Pour le commissaire européen au Budget, c'est "une étape importante dans la construction d'une Europe capable de prendre davantage en charge son destin".
"Il y a encore quatre ans, l'idée d'un effort financier européen commun pour le domaine de la défense demeurait largement minoritaire. Dans la pratique, elle était principalement portée par la France. Aujourd'hui, cette vision est devenue une réalité politique européenne", a-t-il salué.
Les 15,1 milliards d'euros de prêt attribués à la France permettront de financer 29 projets du ministère des Armées et six autres dans le domaine de la recherche et du spatial, a précisé Catherine Vautrin.
"Cet argent va servir à créer de la croissance et de la valeur sur nos territoires", a-t-elle affirmé, rappelant que l'industrie de défense représentait 240.000 emplois en France.
Parmi les projets français susceptibles d'être financés par les 15,1 milliards d'euros du programme Safe figurent déjà plusieurs capacités identifiées par le gouvernement. Les acquisitions de missiles sol-air Mistral 3destinés à renforcer la défense aérienne à courte portée, ainsi que les missiles antichars Akeron MP (anciennement MMP), font partie des exemples explicitement cités.

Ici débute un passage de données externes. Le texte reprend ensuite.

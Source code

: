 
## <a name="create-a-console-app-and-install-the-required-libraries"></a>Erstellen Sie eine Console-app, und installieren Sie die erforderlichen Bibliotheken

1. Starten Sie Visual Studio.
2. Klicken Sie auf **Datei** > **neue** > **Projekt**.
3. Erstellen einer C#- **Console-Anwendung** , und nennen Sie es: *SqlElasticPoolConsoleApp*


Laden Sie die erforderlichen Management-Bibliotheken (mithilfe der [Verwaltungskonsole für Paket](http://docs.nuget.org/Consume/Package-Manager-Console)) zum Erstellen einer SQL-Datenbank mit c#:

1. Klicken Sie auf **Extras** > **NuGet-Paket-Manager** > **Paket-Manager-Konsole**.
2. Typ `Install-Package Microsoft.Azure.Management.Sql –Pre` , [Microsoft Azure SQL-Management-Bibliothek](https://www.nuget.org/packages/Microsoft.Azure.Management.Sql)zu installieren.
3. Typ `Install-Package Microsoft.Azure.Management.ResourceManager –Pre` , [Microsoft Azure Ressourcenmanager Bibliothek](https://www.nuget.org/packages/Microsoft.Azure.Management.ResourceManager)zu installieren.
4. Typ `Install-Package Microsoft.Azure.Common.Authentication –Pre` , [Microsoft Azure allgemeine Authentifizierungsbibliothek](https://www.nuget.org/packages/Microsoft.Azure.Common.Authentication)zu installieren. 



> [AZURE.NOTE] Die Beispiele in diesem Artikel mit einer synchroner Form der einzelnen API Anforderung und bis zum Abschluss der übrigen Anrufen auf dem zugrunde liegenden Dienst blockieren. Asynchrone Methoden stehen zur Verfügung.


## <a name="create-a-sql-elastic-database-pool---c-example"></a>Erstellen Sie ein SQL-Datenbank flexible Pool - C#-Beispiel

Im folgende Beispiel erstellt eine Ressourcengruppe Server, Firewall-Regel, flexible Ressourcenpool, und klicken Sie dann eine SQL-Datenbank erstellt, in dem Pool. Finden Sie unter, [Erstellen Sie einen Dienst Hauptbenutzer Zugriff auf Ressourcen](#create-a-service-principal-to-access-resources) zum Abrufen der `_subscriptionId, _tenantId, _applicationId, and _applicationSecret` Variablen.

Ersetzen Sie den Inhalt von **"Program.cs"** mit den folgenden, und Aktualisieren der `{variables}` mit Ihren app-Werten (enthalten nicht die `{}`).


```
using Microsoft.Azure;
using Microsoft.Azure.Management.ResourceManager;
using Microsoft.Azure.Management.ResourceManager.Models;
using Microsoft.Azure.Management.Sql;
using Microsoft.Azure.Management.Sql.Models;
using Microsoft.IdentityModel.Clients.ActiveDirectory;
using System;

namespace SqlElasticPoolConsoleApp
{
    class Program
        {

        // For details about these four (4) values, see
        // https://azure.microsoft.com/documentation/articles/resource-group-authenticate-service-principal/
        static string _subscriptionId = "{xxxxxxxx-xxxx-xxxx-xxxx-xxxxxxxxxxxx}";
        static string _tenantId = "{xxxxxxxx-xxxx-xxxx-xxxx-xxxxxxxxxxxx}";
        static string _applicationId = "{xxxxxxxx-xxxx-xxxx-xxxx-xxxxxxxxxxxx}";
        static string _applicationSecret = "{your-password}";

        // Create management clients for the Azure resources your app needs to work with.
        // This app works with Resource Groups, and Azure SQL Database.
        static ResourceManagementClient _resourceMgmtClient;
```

L'Akeron MP, développé par MBDA, est aujourd'hui le principal missile antichar de l'armée française et équipe à la fois l'infanterie et certains véhicules de combat. Ces programmes répondent à l'objectif européen d'augmenter rapidement les stocks de munitions et de renforcer les capacités de défense terrestre face aux menaces actuelles.

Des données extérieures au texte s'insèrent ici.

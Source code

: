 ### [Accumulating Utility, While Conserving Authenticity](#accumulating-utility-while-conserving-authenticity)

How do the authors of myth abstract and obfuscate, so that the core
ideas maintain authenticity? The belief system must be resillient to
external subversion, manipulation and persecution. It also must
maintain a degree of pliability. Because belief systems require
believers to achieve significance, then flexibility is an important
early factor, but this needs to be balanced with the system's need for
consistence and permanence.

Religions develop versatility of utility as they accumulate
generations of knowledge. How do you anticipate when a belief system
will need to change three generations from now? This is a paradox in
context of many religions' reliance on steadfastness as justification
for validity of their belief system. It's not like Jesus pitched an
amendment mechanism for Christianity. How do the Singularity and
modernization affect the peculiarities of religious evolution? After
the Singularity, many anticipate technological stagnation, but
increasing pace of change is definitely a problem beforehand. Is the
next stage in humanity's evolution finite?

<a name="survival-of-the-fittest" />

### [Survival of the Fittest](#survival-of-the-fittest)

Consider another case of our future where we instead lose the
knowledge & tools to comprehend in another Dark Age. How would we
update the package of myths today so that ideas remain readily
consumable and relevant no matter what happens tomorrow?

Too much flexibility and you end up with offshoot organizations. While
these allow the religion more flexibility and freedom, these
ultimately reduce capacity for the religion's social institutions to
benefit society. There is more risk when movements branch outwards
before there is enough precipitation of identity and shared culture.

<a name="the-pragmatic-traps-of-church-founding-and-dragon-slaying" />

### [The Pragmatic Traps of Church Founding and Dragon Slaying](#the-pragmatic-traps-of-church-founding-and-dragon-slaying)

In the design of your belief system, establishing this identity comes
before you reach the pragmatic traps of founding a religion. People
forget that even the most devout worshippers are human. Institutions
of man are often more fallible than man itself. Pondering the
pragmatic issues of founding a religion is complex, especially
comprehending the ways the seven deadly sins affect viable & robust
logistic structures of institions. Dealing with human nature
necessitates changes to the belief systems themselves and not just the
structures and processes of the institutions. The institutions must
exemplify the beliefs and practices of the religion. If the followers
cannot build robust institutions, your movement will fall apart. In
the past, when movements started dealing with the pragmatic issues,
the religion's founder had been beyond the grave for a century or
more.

La France a également indiqué que l'achat d'avions de surveillance radar GlobalEye, développés par Saab en Suède, pourrait bénéficier du mécanisme Safe. Ces appareils permettent de détecter et suivre à longue distance des aéronefs, navires ou missiles et renforcent les capacités de renseignement et d'alerte avancée.
Par ailleurs, les six projets annoncés dans les domaines de la recherche et du spatial devraient s'inscrire dans les priorités européennes actuelles: surveillance, communications sécurisées, drones, lutte anti-drones et systèmes spatiaux militaires. Les thématiques mises en avant à Eurosatory 2026 montrent d'ailleurs que ces domaines figurent désormais parmi les axes majeurs du réarmement européen.
L'instrument Safe (Security Action for Europe) vise ainsi à aider les États membres de l'UE à accroître rapidement leurs investissements dans le domaine de la défense au moyen d'acquisitions conjointes.
Le programme est doté de 150 milliards d'euros au total, alloués en faveur de 19 pays de l'UE, intéressés par les conditions favorables de remboursement. Le principal pays emprunteur est la Pologne (43,7 milliards), suivis de la Roumanie (16,7) et de la France.
Pour être éligible, un achat conjoint entre pays doit concerner des produits dont au moins 65% des coûts des composants proviennent de pays de l'UE, d'Ukraine, de Norvège ou du Canada.